- _What this task involves_
Among the entries below, find every line that has "fueron" and pull it out.
** Material for the task follows **
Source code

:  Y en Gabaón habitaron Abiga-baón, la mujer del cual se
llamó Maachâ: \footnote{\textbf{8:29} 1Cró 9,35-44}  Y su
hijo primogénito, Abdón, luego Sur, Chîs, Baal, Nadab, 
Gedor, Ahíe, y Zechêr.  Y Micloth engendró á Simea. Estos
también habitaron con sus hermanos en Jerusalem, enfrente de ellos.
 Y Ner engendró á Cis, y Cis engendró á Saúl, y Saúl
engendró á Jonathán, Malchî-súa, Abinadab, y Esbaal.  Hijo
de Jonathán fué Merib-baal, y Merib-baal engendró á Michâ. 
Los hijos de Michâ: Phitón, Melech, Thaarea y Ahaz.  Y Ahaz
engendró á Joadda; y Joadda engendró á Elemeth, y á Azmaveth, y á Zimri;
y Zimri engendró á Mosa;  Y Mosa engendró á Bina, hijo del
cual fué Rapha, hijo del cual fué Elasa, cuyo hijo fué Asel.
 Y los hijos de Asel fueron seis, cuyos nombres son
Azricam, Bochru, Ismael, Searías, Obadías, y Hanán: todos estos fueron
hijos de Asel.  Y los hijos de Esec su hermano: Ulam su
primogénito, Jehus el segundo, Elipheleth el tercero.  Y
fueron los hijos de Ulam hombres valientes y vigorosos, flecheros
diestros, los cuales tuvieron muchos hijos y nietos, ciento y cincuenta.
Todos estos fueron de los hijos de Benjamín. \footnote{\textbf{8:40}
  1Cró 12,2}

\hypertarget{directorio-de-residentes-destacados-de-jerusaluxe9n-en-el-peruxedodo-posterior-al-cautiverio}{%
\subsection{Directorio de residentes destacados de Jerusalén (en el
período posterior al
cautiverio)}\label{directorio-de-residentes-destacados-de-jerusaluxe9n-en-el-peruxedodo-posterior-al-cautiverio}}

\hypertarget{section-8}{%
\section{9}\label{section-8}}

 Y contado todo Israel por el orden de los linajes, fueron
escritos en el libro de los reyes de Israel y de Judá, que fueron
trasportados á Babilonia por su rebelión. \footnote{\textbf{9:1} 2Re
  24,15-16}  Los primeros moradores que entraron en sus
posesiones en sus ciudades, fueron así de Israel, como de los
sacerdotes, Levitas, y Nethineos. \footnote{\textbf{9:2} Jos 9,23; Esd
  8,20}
** End of Material for the task **
- _Output below_
 Y los hijos de Asel fueron seis, cuyos nombres son
Azricam, Bochru, Ismael, Searías, Obadías, y Hanán: todos estos fueron
fueron los hijos de Ulam hombres valientes y vigorosos, flecheros
Todos estos fueron de los hijos de Benjamín. \footnote{\textbf{8:40}
 Y contado todo Israel por el orden de los linajes, fueron
escritos en el libro de los reyes de Israel y de Judá, que fueron
posesiones en sus ciudades, fueron así de Israel, como de los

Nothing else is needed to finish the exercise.